- _WHAT THIS TASK INVOLVES_:
Leaving the pictures out, transcribe the records below exactly.

- _INPUT MATERIAL_:
-----

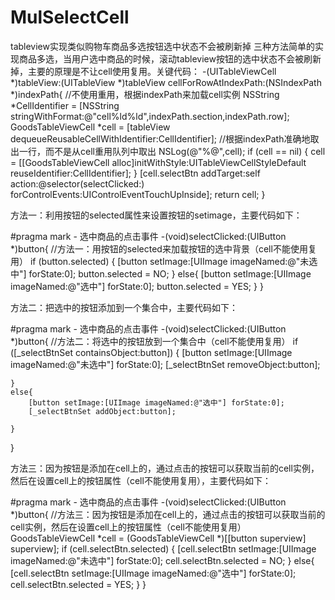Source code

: # MulSelectCell
tableview实现类似购物车商品多选按钮选中状态不会被刷新掉
三种方法简单的实现商品多选，当用户选中商品的时候，滚动tableview按钮的选中状态不会被刷新掉，主要的原理是不让cell使用复用。关键代码：
-(UITableViewCell *)tableView:(UITableView *)tableView cellForRowAtIndexPath:(NSIndexPath *)indexPath{
    //不使用重用，根据indexPath来加载cell实例
    NSString *CellIdentifier = [NSString stringWithFormat:@"cell%ld%ld",indexPath.section,indexPath.row];
    GoodsTableViewCell *cell = [tableView dequeueReusableCellWithIdentifier:CellIdentifier]; //根据indexPath准确地取出一行，而不是从cell重用队列中取出
    NSLog(@"%@",cell);
    if (cell == nil) {
        cell = [[GoodsTableViewCell alloc]initWithStyle:UITableViewCellStyleDefault reuseIdentifier:CellIdentifier]; 
    }
    [cell.selectBtn addTarget:self action:@selector(selectClicked:) forControlEvents:UIControlEventTouchUpInside];
    return cell;
}

方法一：利用按钮的selected属性来设置按钮的setimage，主要代码如下：

#pragma mark - 选中商品的点击事件
-(void)selectClicked:(UIButton *)button{
    //方法一：用按钮的selected来加载按钮的选中背景（cell不能使用复用）
    if (button.selected) {
        [button setImage:[UIImage imageNamed:@"未选中"] forState:0];
        button.selected = NO;
    }
    else{
        [button setImage:[UIImage imageNamed:@"选中"] forState:0];
        button.selected = YES;
    }
}

方法二：把选中的按钮添加到一个集合中，主要代码如下：

#pragma mark - 选中商品的点击事件
-(void)selectClicked:(UIButton *)button{
    //方法二：将选中的按钮放到一个集合中（cell不能使用复用）
    if ([_selectBtnSet containsObject:button]) {
        [button setImage:[UIImage imageNamed:@"未选中"] forState:0];
        [_selectBtnSet removeObject:button];
        
    }
    else{
        [button setImage:[UIImage imageNamed:@"选中"] forState:0];
        [_selectBtnSet addObject:button];
        
    }
}

方法三：因为按钮是添加在cell上的，通过点击的按钮可以获取当前的cell实例，然后在设置cell上的按钮属性（cell不能使用复用），主要代码如下：

#pragma mark - 选中商品的点击事件
-(void)selectClicked:(UIButton *)button{
    //方法三：因为按钮是添加在cell上的，通过点击的按钮可以获取当前的cell实例，然后在设置cell上的按钮属性（cell不能使用复用）
    GoodsTableViewCell *cell = (GoodsTableViewCell *)[[button superview] superview];
    if (cell.selectBtn.selected) {
        [cell.selectBtn setImage:[UIImage imageNamed:@"未选中"] forState:0];
        cell.selectBtn.selected = NO;
    }
    else{
        [cell.selectBtn setImage:[UIImage imageNamed:@"选中"] forState:0];
        cell.selectBtn.selected = YES;
    }
}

-----

- _TASK RESPONSE_:
Source code

: # MulSelectCell
tableview实现类似购物车商品多选按钮选中状态不会被刷新掉
三种方法简单的实现商品多选，当用户选中商品的时候，滚动tableview按钮的选中状态不会被刷新掉，主要的原理是不让cell使用复用。关键代码：
-(UITableViewCell *)tableView:(UITableView *)tableView cellForRowAtIndexPath:(NSIndexPath *)indexPath{
    //不使用重用，根据indexPath来加载cell实例
    NSString *CellIdentifier = [NSString stringWithFormat:@"cell%ld%ld",indexPath.section,indexPath.row];
    GoodsTableViewCell *cell = [tableView dequeueReusableCellWithIdentifier:CellIdentifier]; //根据indexPath准确地取出一行，而不是从cell重用队列中取出
    NSLog(@"%@",cell);
    if (cell == nil) {
        cell = [[GoodsTableViewCell alloc]initWithStyle:UITableViewCellStyleDefault reuseIdentifier:CellIdentifier]; 
    }
    [cell.selectBtn addTarget:self action:@selector(selectClicked:) forControlEvents:UIControlEventTouchUpInside];
    return cell;
}

方法一：利用按钮的selected属性来设置按钮的setimage，主要代码如下：

#pragma mark - 选中商品的点击事件
-(void)selectClicked:(UIButton *)button{
    //方法一：用按钮的selected来加载按钮的选中背景（cell不能使用复用）
    if (button.selected) {
        [button setImage:[UIImage imageNamed:@"未选中"] forState:0];
        button.selected = NO;
    }
    else{
        [button setImage:[UIImage imageNamed:@"选中"] forState:0];
        button.selected = YES;
    }
}

方法二：把选中的按钮添加到一个集合中，主要代码如下：

#pragma mark - 选中商品的点击事件
-(void)selectClicked:(UIButton *)button{
    //方法二：将选中的按钮放到一个集合中（cell不能使用复用）
    if ([_selectBtnSet containsObject:button]) {
        [button setImage:[UIImage imageNamed:@"未选中"] forState:0];
        [_selectBtnSet removeObject:button];
        
    }
    else{
        [button setImage:[UIImage imageNamed:@"选中"] forState:0];
        [_selectBtnSet addObject:button];
        
    }
}

方法三：因为按钮是添加在cell上的，通过点击的按钮可以获取当前的cell实例，然后在设置cell上的按钮属性（cell不能使用复用），主要代码如下：

#pragma mark - 选中商品的点击事件
-(void)selectClicked:(UIButton *)button{
    //方法三：因为按钮是添加在cell上的，通过点击的按钮可以获取当前的cell实例，然后在设置cell上的按钮属性（cell不能使用复用）
    GoodsTableViewCell *cell = (GoodsTableViewCell *)[[button superview] superview];
    if (cell.selectBtn.selected) {
        [cell.selectBtn setImage:[UIImage imageNamed:@"未选中"] forState:0];
        cell.selectBtn.selected = NO;
    }
    else{
        [cell.selectBtn setImage:[UIImage imageNamed:@"选中"] forState:0];
        cell.selectBtn.selected = YES;
    }
}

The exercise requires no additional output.